**What you have to do**. Filter these entries down to the lines that hold the word "sobre", and show each of them.

**Given entries**.
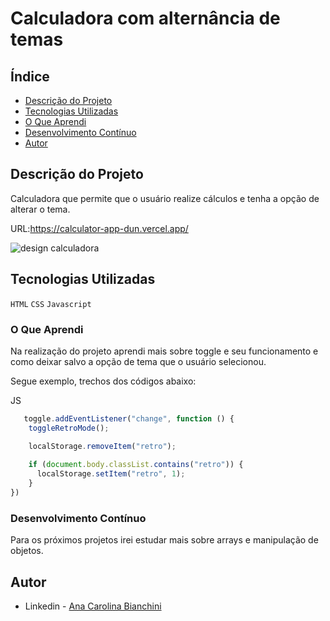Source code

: <h1>Calculadora com alternância de temas</h1>

## Índice

- [Descrição do Projeto](#descrição-do-projeto)
- [Tecnologias Utilizadas](#tecnologias-utilizadas)
- [O Que Aprendi](#o-que-aprendi)
- [Desenvolvimento Contínuo](#desenvolvimento-contínuo)
- [Autor](#autor)

## Descrição do Projeto 

Calculadora que permite que o usuário realize cálculos e tenha a opção de alterar o tema. 

URL:https://calculator-app-dun.vercel.app/

![design calculadora](https://user-images.githubusercontent.com/122060348/233091117-4eeee69d-1a3f-45b0-9078-131362c12e27.jpg)


## Tecnologias Utilizadas

`HTML`
`CSS`
`Javascript`


### O Que Aprendi

Na realização do projeto aprendi mais sobre toggle e seu funcionamento e como deixar salvo a opção de tema que o usuário selecionou. 

Segue exemplo, trechos dos códigos abaixo: 

JS
```js
   toggle.addEventListener("change", function () {
    toggleRetroMode();

    localStorage.removeItem("retro");
  
    if (document.body.classList.contains("retro")) {
      localStorage.setItem("retro", 1);
    }
})

```

### Desenvolvimento Contínuo

Para os próximos projetos irei estudar mais sobre arrays e manipulação de objetos. 


## Autor

- Linkedin - [Ana Carolina Bianchini](https://www.linkedin.com/in/ana-carolina-bianchini-desenvolvedora-front-end/)

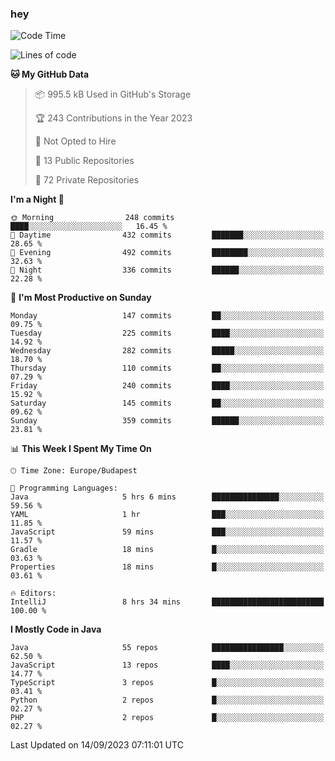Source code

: ### hey

<!--START_SECTION:waka-->
![Code Time](http://img.shields.io/badge/Code%20Time-965%20hrs%2046%20mins-blue)

![Lines of code](https://img.shields.io/badge/From%20Hello%20World%20I%27ve%20Written-1.0%20million%20lines%20of%20code-blue)

**🐱 My GitHub Data** 

> 📦 995.5 kB Used in GitHub's Storage 
 > 
> 🏆 243 Contributions in the Year 2023
 > 
> 🚫 Not Opted to Hire
 > 
> 📜 13 Public Repositories 
 > 
> 🔑 72 Private Repositories 
 > 
**I'm a Night 🦉** 

```text
🌞 Morning                248 commits         ████░░░░░░░░░░░░░░░░░░░░░   16.45 % 
🌆 Daytime                432 commits         ███████░░░░░░░░░░░░░░░░░░   28.65 % 
🌃 Evening                492 commits         ████████░░░░░░░░░░░░░░░░░   32.63 % 
🌙 Night                  336 commits         ██████░░░░░░░░░░░░░░░░░░░   22.28 % 
```
📅 **I'm Most Productive on Sunday** 

```text
Monday                   147 commits         ██░░░░░░░░░░░░░░░░░░░░░░░   09.75 % 
Tuesday                  225 commits         ████░░░░░░░░░░░░░░░░░░░░░   14.92 % 
Wednesday                282 commits         █████░░░░░░░░░░░░░░░░░░░░   18.70 % 
Thursday                 110 commits         ██░░░░░░░░░░░░░░░░░░░░░░░   07.29 % 
Friday                   240 commits         ████░░░░░░░░░░░░░░░░░░░░░   15.92 % 
Saturday                 145 commits         ██░░░░░░░░░░░░░░░░░░░░░░░   09.62 % 
Sunday                   359 commits         ██████░░░░░░░░░░░░░░░░░░░   23.81 % 
```


📊 **This Week I Spent My Time On** 

```text
🕑︎ Time Zone: Europe/Budapest

💬 Programming Languages: 
Java                     5 hrs 6 mins        ███████████████░░░░░░░░░░   59.56 % 
YAML                     1 hr                ███░░░░░░░░░░░░░░░░░░░░░░   11.85 % 
JavaScript               59 mins             ███░░░░░░░░░░░░░░░░░░░░░░   11.57 % 
Gradle                   18 mins             █░░░░░░░░░░░░░░░░░░░░░░░░   03.63 % 
Properties               18 mins             █░░░░░░░░░░░░░░░░░░░░░░░░   03.61 % 

🔥 Editors: 
IntelliJ                 8 hrs 34 mins       █████████████████████████   100.00 % 
```

**I Mostly Code in Java** 

```text
Java                     55 repos            ████████████████░░░░░░░░░   62.50 % 
JavaScript               13 repos            ████░░░░░░░░░░░░░░░░░░░░░   14.77 % 
TypeScript               3 repos             █░░░░░░░░░░░░░░░░░░░░░░░░   03.41 % 
Python                   2 repos             █░░░░░░░░░░░░░░░░░░░░░░░░   02.27 % 
PHP                      2 repos             █░░░░░░░░░░░░░░░░░░░░░░░░   02.27 % 
```




 Last Updated on 14/09/2023 07:11:01 UTC
<!--END_SECTION:waka-->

**Written solution**.
Na realização do projeto aprendi mais sobre toggle e seu funcionamento e como deixar salvo a opção de tema que o usuário selecionou. 
Para os próximos projetos irei estudar mais sobre arrays e manipulação de objetos. 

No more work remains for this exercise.